In this case, there are discussions at IMO that may
result in redefining Sea Areas A3 and A4 based on
satellite coverage of systems other than Inmarsat, if
such systems are approved for use within the
GMDSS. This is not expected to come into force for
several years.
Figure 2. New Concept of GMDSS Network
However, the new concept of enhanced GMDSS
space and ground network is developed and
designed by CNS Systems Company from Durban,
South Africa, which integrated system architecture, is
illustrated in Figure 2. The main integrated
components of enhanced GMDSS network are Radio
VHF and MF/HF subsystem, Inmarsat GEO and
Iridium Big LEO satellite communication subsystems
and Cospas-Sarsat LEOSAR, MEOSAR and GEOSAR
satellite subsystems.
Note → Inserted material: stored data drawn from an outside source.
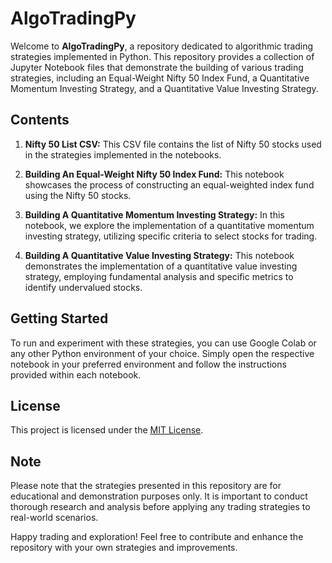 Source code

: # AlgoTradingPy

Welcome to **AlgoTradingPy**, a repository dedicated to algorithmic trading strategies implemented in Python. This repository provides a collection of Jupyter Notebook files that demonstrate the building of various trading strategies, including an Equal-Weight Nifty 50 Index Fund, a Quantitative Momentum Investing Strategy, and a Quantitative Value Investing Strategy.

## Contents
1. **Nifty 50 List CSV:** This CSV file contains the list of Nifty 50 stocks used in the strategies implemented in the notebooks.

2. **Building An Equal-Weight Nifty 50 Index Fund:** This notebook showcases the process of constructing an equal-weighted index fund using the Nifty 50 stocks.

3. **Building A Quantitative Momentum Investing Strategy:** In this notebook, we explore the implementation of a quantitative momentum investing strategy, utilizing specific criteria to select stocks for trading.

4. **Building A Quantitative Value Investing Strategy:** This notebook demonstrates the implementation of a quantitative value investing strategy, employing fundamental analysis and specific metrics to identify undervalued stocks.

## Getting Started
To run and experiment with these strategies, you can use Google Colab or any other Python environment of your choice. Simply open the respective notebook in your preferred environment and follow the instructions provided within each notebook.

## License
This project is licensed under the [MIT License](https://github.com/mahik2604/AlgoTradingPy/blob/main/LICENSE).

## Note
Please note that the strategies presented in this repository are for educational and demonstration purposes only. It is important to conduct thorough research and analysis before applying any trading strategies to real-world scenarios.

Happy trading and exploration! Feel free to contribute and enhance the repository with your own strategies and improvements.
Radio system provides the same
service via VHF and MF/HF bands, such as DSC and
NAVTEX transmissions, including all applications
listed in Sea Area A1 and same in A2, Inmarsat
satellite network provides all service listed in A2 and
A3, while and Iridium satellite network provides
service listed in A4.
In such a way, new concept of GMDSS satellite
system will provide Inmarsat and three Cospas-Sarsat
subsystems including new proposals for Iridium. On
the other hand, the LEO Orbcomm and Medium
Erath Orbit (MEO) O3b networks, including the best
hybrid constellation of GEO and Highly Elliptical
Orbit (HEO) Molniya networks.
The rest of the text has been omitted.